Loizon was fired in 2017.

He says Evans made him a scapegoat as a result of that story and others.

In 2018, Loizon sued Evans and Cook County’s Office of the Chief Judge in federal court for wrongful termination. On March 28, Loizon’s lawsuit was dismissed. U.S. District Judge John Lee said Loizon, who is white, didn’t prove that he received unfair treatment compared with Black colleagues and also ruled that he had waited too long to file his lawsuit against Evans and his office.

But the judge said Loizon “met his burden” when he argued against some of the reasons Evans’ office gave for his firing that were listed in a 2017 termination letter from Loizon’s supervisor.

The letter said, in part, that Loizon diverged from the probation department’s mission, which allowed probation officers to contact law enforcement officials only to report crimes or request protection.

Loizon points to a 2013 FBI ceremony at which Evans and the probation department were honored for sharing intelligence with the FBI — leading to arrests and gun seizures. After that ceremony, which Evans attended, the chief judge praised Loizon in a letter “for bringing distinction to our department.”
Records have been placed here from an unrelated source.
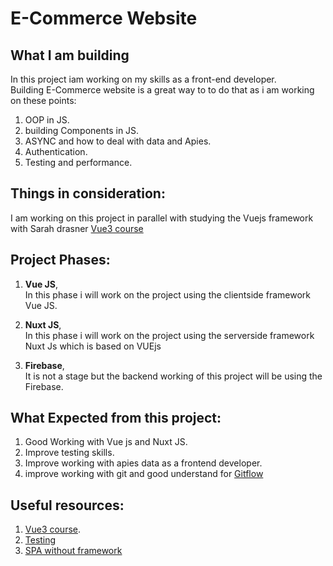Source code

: # E-Commerce Website

## What I am building 
In this project iam working on my skills as a front-end developer.</br>
Building E-Commerce website is a great way to to do that as i am working on these points:</br>

1. OOP in JS.
2. building Components in JS. 
3. ASYNC and how to deal with data and Apies.
4. Authentication.
5. Testing and performance.

## Things in consideration:
I am working on this project in parallel with studying the Vuejs framework with Sarah drasner [Vue3 course](https://frontendmasters.com/courses/vue-3/) 

## Project Phases:
1. **Vue JS**,</br>
    In this phase i will work on the project using the clientside framework Vue JS.

2. **Nuxt JS**,</br>
    In this phase i will work on the project using the serverside framework Nuxt Js which is based on VUEjs

3. **Firebase**,</br>
    It is not a stage but the backend working of this project will be using the Firebase.


## What Expected from this project:
1. Good Working with Vue js and Nuxt JS.
2. Improve testing skills.
3. Improve working with apies data as a frontend developer.
4. improve working with git and good understand for [Gitflow](https://www.atlassian.com/git/tutorials/comparing-workflows/gitflow-workflow#:~:text=What%20is%20Gitflow%3F,lived%20branches%20and%20larger%20commits)


## Useful resources:
1. [Vue3 course](https://frontendmasters.com/courses/vue-3/).
2. [Testing](https://www.youtube.com/playlist?list=PLtxOBbrOOPH6pNpU-I4TJ15DrwU-hxNIz)
3. [SPA without framework](https://www.youtube.com/playlist?list=PLtxOBbrOOPH6Os1EJifSE59Bd5WbL15pn)

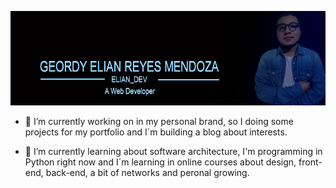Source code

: ![Header](header.png)

- 🔭 I’m currently working on in my personal brand, so I doing some projects for my portfolio and I´m building a blog about interests.

- 🌱 I’m currently learning about software architecture, I'm programming in Python right now and I´m learning in online courses about design, front-end, back-end, a bit of networks and peronal growing.
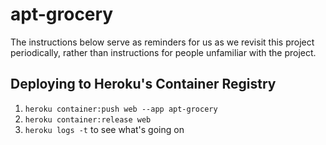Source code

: # apt-grocery

The instructions below serve as reminders for us as we revisit this project periodically, rather than instructions for people unfamiliar with the project.

## Deploying to Heroku's Container Registry

1. `heroku container:push web --app apt-grocery`
1. `heroku container:release web`
1. `heroku logs -t` to see what's going on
“The Bureau’s recognition of the critical and valuable contributions in helping to keep communities safe in Cook County is more than gratifying,” Evans wrote then.

In a 2019 deposition, though, Evans said he didn’t have any knowledge until the Tribune’s 2014 story of the FBI and the Chicago Police Department actively working with probation officers on anti-violence operations.

In the same deposition, Evans also said “I don’t recall” when asked whether he was aware of a case called People v. Samuel Absher in which the Illinois Supreme Court ruled in 2011 that probation officers can perform warrantless searches of probationers’ homes if the probationer has signed an agreement allowing it.

Loizon is appealing the dismissal of his lawsuit.

The chief judge’s office cited that pending litigation involving Loizon in declining to comment in response to questions the Chicago Sun-Times submitted on April 5.